Start of EXTRACTED INFORMATION

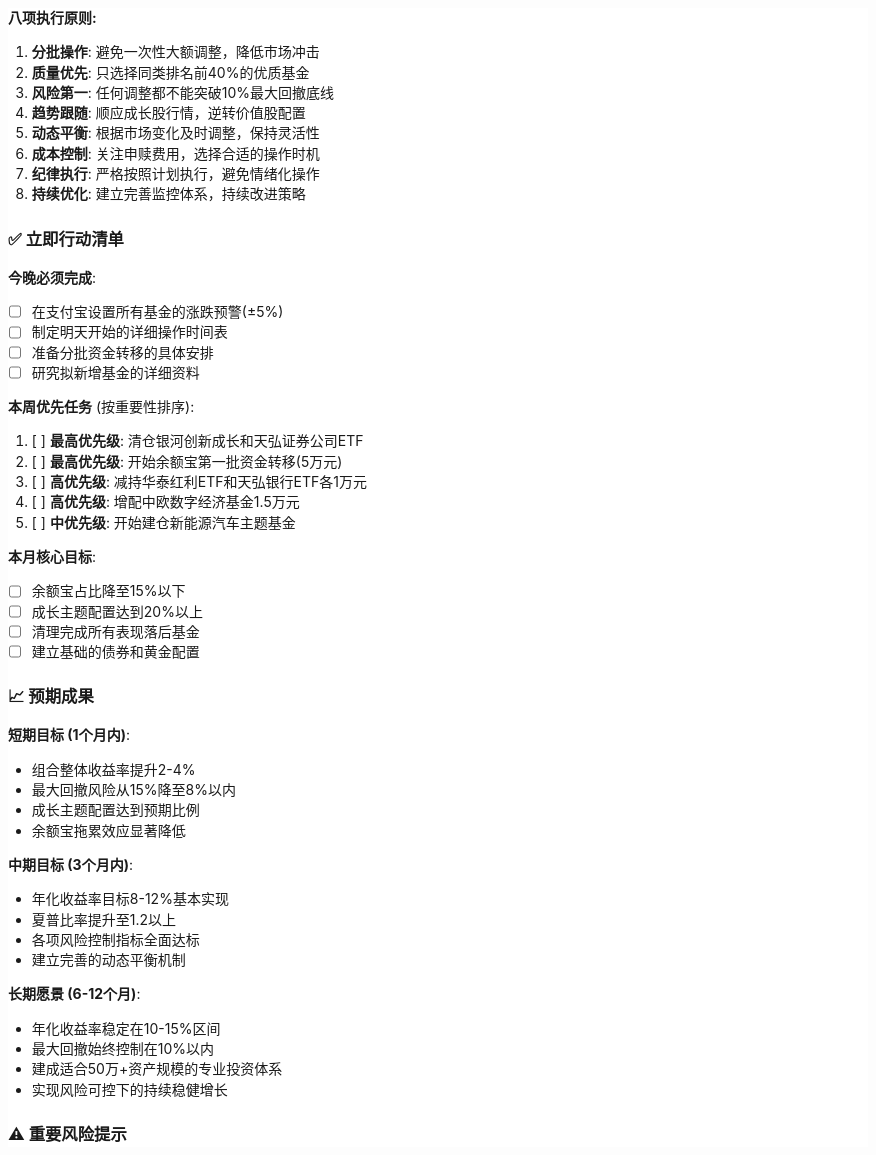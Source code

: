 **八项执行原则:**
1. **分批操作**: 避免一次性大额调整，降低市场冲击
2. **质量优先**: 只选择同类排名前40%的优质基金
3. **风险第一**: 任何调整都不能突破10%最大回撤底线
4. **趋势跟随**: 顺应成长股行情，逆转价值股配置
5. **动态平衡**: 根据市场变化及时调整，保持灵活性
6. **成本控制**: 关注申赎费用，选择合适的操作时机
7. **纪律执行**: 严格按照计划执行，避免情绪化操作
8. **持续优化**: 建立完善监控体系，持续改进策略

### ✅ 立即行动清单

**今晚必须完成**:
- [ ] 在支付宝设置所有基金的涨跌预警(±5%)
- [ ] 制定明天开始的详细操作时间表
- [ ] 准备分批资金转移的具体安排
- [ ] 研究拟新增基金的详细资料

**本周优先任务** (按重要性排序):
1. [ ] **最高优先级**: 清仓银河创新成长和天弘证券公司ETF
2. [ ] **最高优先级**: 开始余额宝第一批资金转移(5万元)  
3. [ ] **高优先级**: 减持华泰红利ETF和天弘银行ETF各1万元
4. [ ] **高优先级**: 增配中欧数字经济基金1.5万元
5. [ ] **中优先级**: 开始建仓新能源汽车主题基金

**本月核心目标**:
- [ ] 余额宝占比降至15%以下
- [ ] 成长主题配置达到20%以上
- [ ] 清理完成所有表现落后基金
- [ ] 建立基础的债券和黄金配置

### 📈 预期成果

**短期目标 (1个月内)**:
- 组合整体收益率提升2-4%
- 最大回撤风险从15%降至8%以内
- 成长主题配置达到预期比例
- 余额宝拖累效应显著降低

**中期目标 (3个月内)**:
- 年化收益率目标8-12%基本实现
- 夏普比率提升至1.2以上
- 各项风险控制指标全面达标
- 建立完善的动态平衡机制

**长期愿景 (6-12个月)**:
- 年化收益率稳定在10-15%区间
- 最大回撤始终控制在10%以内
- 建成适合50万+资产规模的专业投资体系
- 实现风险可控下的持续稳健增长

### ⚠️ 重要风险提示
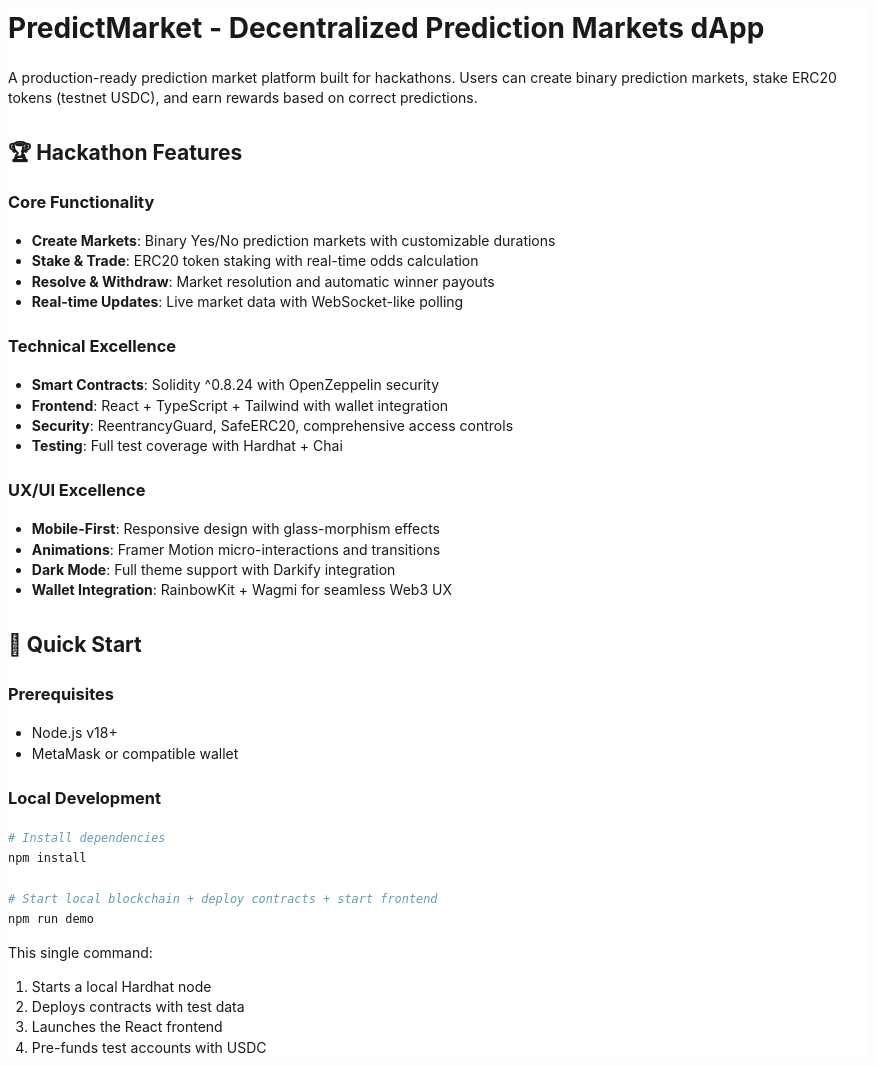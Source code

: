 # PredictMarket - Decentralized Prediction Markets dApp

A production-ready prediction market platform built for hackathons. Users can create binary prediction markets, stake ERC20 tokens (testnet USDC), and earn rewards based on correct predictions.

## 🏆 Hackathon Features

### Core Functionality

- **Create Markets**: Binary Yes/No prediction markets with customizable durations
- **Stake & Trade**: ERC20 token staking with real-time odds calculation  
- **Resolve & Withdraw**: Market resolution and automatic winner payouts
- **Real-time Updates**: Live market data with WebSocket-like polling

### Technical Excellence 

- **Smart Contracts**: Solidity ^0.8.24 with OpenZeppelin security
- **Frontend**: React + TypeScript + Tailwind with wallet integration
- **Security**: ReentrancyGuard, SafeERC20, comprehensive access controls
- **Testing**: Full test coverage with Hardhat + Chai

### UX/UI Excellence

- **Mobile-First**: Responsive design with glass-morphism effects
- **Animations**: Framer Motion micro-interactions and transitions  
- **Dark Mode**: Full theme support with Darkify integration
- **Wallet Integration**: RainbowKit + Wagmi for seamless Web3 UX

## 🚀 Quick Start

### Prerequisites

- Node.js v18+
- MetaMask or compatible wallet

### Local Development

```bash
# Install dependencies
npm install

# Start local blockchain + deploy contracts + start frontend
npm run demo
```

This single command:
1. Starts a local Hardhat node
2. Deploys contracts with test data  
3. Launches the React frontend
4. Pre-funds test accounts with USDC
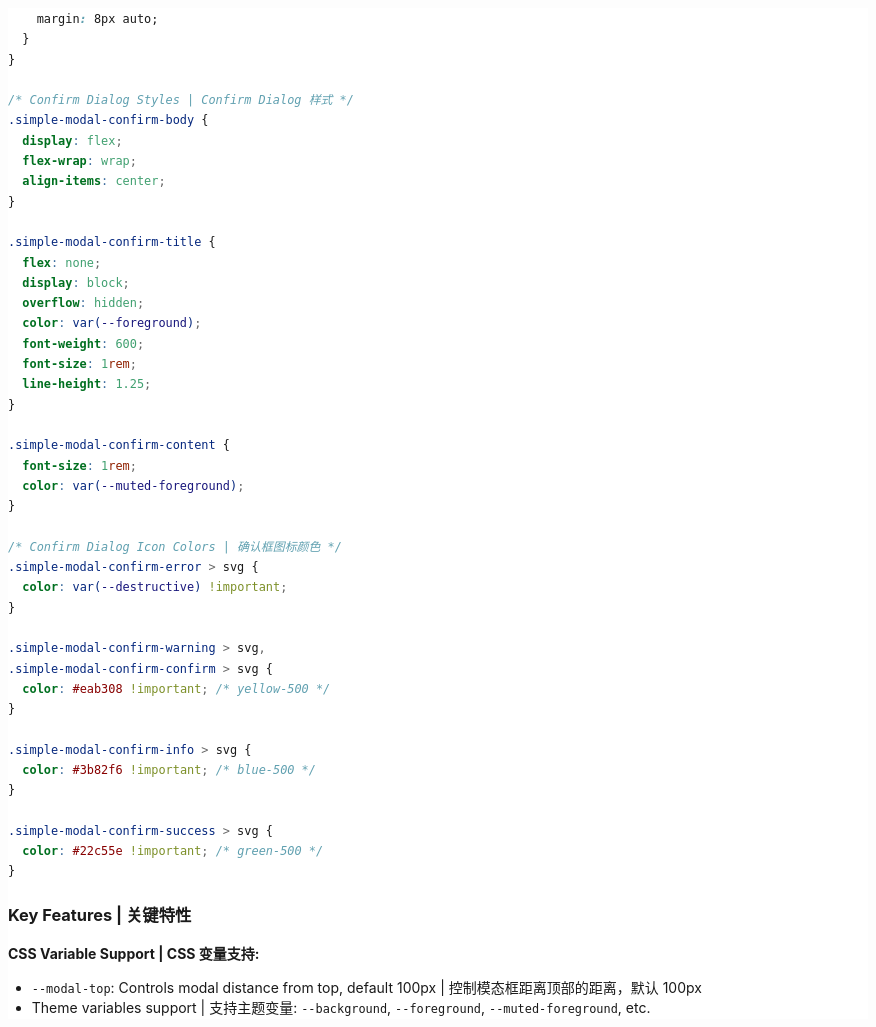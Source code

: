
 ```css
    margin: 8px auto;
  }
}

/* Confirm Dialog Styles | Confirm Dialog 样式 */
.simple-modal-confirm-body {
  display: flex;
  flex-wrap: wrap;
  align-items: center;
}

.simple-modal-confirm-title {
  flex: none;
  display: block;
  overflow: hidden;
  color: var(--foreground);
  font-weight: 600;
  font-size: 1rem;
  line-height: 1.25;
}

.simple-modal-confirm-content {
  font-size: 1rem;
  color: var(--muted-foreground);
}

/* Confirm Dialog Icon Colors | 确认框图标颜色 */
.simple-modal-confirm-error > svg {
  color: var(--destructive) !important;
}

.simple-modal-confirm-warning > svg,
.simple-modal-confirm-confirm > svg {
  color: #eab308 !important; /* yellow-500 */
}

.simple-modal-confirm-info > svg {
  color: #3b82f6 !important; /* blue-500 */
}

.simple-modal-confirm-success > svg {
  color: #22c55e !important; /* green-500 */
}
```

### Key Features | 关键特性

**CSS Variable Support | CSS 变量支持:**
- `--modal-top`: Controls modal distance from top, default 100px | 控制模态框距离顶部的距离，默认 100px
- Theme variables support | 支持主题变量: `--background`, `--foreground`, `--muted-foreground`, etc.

End of EXTRACTED INFORMATION

* [WHAT TO PRODUCE]:
Please repeat every line of the material above exactly and without its pictures.

* [REPLY]:
Source code

: **八项执行原则:**
1. **分批操作**: 避免一次性大额调整，降低市场冲击
2. **质量优先**: 只选择同类排名前40%的优质基金
3. **风险第一**: 任何调整都不能突破10%最大回撤底线
4. **趋势跟随**: 顺应成长股行情，逆转价值股配置
5. **动态平衡**: 根据市场变化及时调整，保持灵活性
6. **成本控制**: 关注申赎费用，选择合适的操作时机
7. **纪律执行**: 严格按照计划执行，避免情绪化操作
8. **持续优化**: 建立完善监控体系，持续改进策略

### ✅ 立即行动清单

**今晚必须完成**:
- [ ] 在支付宝设置所有基金的涨跌预警(±5%)
- [ ] 制定明天开始的详细操作时间表
- [ ] 准备分批资金转移的具体安排
- [ ] 研究拟新增基金的详细资料

**本周优先任务** (按重要性排序):
1. [ ] **最高优先级**: 清仓银河创新成长和天弘证券公司ETF
2. [ ] **最高优先级**: 开始余额宝第一批资金转移(5万元)  
3. [ ] **高优先级**: 减持华泰红利ETF和天弘银行ETF各1万元
4. [ ] **高优先级**: 增配中欧数字经济基金1.5万元
5. [ ] **中优先级**: 开始建仓新能源汽车主题基金

**本月核心目标**:
- [ ] 余额宝占比降至15%以下
- [ ] 成长主题配置达到20%以上
- [ ] 清理完成所有表现落后基金
- [ ] 建立基础的债券和黄金配置

### 📈 预期成果

**短期目标 (1个月内)**:
- 组合整体收益率提升2-4%
- 最大回撤风险从15%降至8%以内
- 成长主题配置达到预期比例
- 余额宝拖累效应显著降低

**中期目标 (3个月内)**:
- 年化收益率目标8-12%基本实现
- 夏普比率提升至1.2以上
- 各项风险控制指标全面达标
- 建立完善的动态平衡机制

**长期愿景 (6-12个月)**:
- 年化收益率稳定在10-15%区间
- 最大回撤始终控制在10%以内
- 建成适合50万+资产规模的专业投资体系
- 实现风险可控下的持续稳健增长

### ⚠️ 重要风险提示
Source code

: # PredictMarket - Decentralized Prediction Markets dApp

A production-ready prediction market platform built for hackathons. Users can create binary prediction markets, stake ERC20 tokens (testnet USDC), and earn rewards based on correct predictions.

## 🏆 Hackathon Features

### Core Functionality

- **Create Markets**: Binary Yes/No prediction markets with customizable durations
- **Stake & Trade**: ERC20 token staking with real-time odds calculation  
- **Resolve & Withdraw**: Market resolution and automatic winner payouts
- **Real-time Updates**: Live market data with WebSocket-like polling

### Technical Excellence 

- **Smart Contracts**: Solidity ^0.8.24 with OpenZeppelin security
- **Frontend**: React + TypeScript + Tailwind with wallet integration
- **Security**: ReentrancyGuard, SafeERC20, comprehensive access controls
- **Testing**: Full test coverage with Hardhat + Chai

### UX/UI Excellence

- **Mobile-First**: Responsive design with glass-morphism effects
- **Animations**: Framer Motion micro-interactions and transitions  
- **Dark Mode**: Full theme support with Darkify integration
- **Wallet Integration**: RainbowKit + Wagmi for seamless Web3 UX

## 🚀 Quick Start

### Prerequisites

- Node.js v18+
- MetaMask or compatible wallet

### Local Development

```bash
# Install dependencies
npm install

# Start local blockchain + deploy contracts + start frontend
npm run demo
```

This single command:
1. Starts a local Hardhat node
2. Deploys contracts with test data  
3. Launches the React frontend
4. Pre-funds test accounts with USDC
Source code

:
 ```css
    margin: 8px auto;
  }
}

/* Confirm Dialog Styles | Confirm Dialog 样式 */
.simple-modal-confirm-body {
  display: flex;
  flex-wrap: wrap;
  align-items: center;
}

.simple-modal-confirm-title {
  flex: none;
  display: block;
  overflow: hidden;
  color: var(--foreground);
  font-weight: 600;
  font-size: 1rem;
  line-height: 1.25;
}

.simple-modal-confirm-content {
  font-size: 1rem;
  color: var(--muted-foreground);
}

/* Confirm Dialog Icon Colors | 确认框图标颜色 */
.simple-modal-confirm-error > svg {
  color: var(--destructive) !important;
}

.simple-modal-confirm-warning > svg,
.simple-modal-confirm-confirm > svg {
  color: #eab308 !important; /* yellow-500 */
}

.simple-modal-confirm-info > svg {
  color: #3b82f6 !important; /* blue-500 */
}

.simple-modal-confirm-success > svg {
  color: #22c55e !important; /* green-500 */
}
```

### Key Features | 关键特性

**CSS Variable Support | CSS 变量支持:**
- `--modal-top`: Controls modal distance from top, default 100px | 控制模态框距离顶部的距离，默认 100px
- Theme variables support | 支持主题变量: `--background`, `--foreground`, `--muted-foreground`, etc.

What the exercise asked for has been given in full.